--- RECORDS SUPPLIED Enclosed Below ---

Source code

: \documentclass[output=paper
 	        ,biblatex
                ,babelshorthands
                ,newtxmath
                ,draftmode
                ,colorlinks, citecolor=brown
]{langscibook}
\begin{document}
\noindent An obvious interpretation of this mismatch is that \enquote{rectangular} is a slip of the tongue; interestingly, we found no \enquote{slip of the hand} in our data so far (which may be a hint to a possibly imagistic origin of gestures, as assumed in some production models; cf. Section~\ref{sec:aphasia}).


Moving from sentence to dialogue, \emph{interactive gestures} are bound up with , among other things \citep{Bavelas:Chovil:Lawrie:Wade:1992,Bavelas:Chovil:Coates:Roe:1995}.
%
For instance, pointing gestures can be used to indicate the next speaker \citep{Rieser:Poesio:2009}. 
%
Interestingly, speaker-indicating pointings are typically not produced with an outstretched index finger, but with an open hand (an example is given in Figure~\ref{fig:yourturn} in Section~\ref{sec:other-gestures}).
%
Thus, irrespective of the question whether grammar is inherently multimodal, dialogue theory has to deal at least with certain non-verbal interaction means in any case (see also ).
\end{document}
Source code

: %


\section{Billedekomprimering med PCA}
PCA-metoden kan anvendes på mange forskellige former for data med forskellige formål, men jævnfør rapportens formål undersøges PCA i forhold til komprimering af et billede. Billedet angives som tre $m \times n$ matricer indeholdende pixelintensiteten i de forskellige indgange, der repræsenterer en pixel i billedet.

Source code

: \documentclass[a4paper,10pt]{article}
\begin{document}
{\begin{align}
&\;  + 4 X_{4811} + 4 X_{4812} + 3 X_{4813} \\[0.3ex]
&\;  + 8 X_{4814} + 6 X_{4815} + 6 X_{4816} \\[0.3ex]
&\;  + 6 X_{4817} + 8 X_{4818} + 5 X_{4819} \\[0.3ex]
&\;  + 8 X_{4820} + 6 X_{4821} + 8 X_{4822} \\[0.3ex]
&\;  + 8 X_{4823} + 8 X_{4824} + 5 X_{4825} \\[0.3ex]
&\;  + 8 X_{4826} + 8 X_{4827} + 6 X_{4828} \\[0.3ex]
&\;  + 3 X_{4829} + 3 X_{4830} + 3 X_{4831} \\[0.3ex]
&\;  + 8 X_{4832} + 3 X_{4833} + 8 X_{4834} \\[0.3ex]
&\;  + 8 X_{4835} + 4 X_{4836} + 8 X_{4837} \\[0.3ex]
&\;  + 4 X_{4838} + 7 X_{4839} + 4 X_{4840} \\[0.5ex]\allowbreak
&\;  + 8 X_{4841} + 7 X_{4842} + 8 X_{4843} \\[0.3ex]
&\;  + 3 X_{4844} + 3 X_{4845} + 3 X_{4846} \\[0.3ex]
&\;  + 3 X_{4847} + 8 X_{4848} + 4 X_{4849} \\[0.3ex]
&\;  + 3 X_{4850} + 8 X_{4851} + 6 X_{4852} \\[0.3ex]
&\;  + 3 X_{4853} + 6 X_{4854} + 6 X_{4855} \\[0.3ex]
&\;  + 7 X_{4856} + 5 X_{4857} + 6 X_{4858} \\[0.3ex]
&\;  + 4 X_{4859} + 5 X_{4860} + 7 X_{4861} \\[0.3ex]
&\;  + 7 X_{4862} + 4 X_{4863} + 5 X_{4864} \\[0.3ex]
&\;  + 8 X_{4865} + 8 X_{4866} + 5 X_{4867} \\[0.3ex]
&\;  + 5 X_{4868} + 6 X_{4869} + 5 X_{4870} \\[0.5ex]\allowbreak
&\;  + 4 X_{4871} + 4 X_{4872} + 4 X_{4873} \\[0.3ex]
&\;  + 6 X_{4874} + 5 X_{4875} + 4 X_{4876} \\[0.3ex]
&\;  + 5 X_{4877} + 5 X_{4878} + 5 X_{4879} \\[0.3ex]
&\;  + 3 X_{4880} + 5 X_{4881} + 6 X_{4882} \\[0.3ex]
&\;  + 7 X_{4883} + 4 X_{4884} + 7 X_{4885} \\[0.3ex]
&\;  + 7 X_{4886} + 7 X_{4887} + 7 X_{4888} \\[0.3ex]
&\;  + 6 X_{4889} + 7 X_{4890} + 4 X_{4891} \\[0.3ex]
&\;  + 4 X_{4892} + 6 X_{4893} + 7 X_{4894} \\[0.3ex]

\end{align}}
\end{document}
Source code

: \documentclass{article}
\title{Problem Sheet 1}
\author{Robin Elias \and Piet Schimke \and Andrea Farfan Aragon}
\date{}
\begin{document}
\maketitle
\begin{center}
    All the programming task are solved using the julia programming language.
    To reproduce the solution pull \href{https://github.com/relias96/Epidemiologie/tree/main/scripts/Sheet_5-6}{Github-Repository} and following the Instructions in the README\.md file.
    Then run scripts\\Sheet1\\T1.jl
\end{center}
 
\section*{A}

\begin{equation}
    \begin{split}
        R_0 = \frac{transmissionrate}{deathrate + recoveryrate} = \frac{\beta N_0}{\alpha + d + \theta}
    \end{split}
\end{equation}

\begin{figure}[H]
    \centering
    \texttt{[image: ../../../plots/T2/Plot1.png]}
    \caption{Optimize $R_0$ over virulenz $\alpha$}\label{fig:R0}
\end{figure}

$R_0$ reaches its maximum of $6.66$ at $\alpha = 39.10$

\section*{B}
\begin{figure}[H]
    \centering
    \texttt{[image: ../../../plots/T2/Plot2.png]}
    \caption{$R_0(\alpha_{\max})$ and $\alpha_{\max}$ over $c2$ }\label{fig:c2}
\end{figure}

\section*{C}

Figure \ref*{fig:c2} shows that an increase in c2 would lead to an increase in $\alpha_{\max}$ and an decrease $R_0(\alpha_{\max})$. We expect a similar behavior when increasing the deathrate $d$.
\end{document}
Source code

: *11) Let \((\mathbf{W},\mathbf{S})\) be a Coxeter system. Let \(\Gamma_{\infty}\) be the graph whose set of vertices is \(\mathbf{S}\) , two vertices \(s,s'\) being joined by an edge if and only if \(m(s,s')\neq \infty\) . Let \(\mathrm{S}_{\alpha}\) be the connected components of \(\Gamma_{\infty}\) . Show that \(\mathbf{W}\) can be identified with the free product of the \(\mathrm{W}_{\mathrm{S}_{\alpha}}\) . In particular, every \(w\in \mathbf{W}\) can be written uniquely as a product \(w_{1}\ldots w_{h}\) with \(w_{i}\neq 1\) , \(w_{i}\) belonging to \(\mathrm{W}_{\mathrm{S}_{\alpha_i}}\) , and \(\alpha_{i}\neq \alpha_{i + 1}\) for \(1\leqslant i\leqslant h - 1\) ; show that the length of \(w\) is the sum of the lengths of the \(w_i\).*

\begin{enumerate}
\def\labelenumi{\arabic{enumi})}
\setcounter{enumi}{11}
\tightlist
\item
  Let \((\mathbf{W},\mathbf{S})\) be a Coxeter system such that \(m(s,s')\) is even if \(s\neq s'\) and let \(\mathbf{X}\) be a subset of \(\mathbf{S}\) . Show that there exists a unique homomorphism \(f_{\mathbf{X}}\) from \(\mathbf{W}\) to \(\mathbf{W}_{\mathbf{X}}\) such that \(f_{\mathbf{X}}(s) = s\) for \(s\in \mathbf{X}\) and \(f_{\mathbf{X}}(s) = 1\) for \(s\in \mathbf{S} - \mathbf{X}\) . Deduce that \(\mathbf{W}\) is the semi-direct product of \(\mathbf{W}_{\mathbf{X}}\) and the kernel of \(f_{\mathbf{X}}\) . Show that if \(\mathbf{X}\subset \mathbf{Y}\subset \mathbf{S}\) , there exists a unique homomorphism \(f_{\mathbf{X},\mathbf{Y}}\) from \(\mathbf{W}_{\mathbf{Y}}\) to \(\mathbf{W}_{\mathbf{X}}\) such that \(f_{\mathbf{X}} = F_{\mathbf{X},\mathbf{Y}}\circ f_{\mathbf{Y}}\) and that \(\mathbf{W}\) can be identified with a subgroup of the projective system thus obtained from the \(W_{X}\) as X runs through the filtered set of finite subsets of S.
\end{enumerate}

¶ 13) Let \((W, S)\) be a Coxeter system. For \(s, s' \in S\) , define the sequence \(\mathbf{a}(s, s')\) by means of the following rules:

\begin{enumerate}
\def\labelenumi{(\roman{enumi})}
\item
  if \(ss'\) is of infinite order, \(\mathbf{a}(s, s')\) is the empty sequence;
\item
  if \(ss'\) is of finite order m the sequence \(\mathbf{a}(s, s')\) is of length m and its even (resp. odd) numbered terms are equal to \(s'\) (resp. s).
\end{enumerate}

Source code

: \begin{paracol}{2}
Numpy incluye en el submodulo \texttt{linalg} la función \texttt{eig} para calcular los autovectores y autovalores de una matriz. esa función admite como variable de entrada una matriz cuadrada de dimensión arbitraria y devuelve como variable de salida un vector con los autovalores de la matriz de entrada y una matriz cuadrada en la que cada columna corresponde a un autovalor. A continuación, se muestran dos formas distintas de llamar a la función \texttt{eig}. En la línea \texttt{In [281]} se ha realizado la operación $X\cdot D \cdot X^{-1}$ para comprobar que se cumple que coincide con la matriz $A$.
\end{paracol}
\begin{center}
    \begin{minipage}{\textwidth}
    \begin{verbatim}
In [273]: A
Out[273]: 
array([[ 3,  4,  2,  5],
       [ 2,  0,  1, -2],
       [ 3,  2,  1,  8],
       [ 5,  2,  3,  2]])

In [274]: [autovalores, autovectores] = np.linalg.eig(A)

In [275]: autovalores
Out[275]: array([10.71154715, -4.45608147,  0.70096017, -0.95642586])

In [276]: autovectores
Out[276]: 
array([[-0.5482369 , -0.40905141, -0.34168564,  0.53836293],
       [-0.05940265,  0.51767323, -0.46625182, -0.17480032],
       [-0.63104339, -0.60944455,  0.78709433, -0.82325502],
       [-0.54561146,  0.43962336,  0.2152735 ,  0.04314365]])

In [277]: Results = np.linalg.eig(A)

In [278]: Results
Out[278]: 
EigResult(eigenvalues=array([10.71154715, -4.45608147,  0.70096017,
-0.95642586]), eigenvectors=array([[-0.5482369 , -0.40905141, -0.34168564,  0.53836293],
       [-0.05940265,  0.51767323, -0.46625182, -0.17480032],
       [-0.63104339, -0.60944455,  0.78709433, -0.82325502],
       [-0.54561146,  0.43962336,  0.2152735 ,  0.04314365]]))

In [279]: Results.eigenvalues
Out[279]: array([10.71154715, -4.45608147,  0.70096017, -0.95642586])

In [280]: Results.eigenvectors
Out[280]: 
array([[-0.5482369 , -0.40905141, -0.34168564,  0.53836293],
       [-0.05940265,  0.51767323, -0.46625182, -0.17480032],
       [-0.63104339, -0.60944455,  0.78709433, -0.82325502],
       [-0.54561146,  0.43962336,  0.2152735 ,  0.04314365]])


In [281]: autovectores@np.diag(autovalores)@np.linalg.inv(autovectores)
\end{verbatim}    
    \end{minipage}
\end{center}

--- End of Enclosed RECORDS SUPPLIED ---

— EXERCISE REQUIREMENTS —
In the entries above, find each line with the string "order" and copy it.

— TASK OUTPUT —
  if \(ss'\) is of infinite order, \(\mathbf{a}(s, s')\) is the empty sequence;
  if \(ss'\) is of finite order m the sequence \(\mathbf{a}(s, s')\) is of length m and its even (resp. odd) numbered terms are equal to \(s'\) (resp. s).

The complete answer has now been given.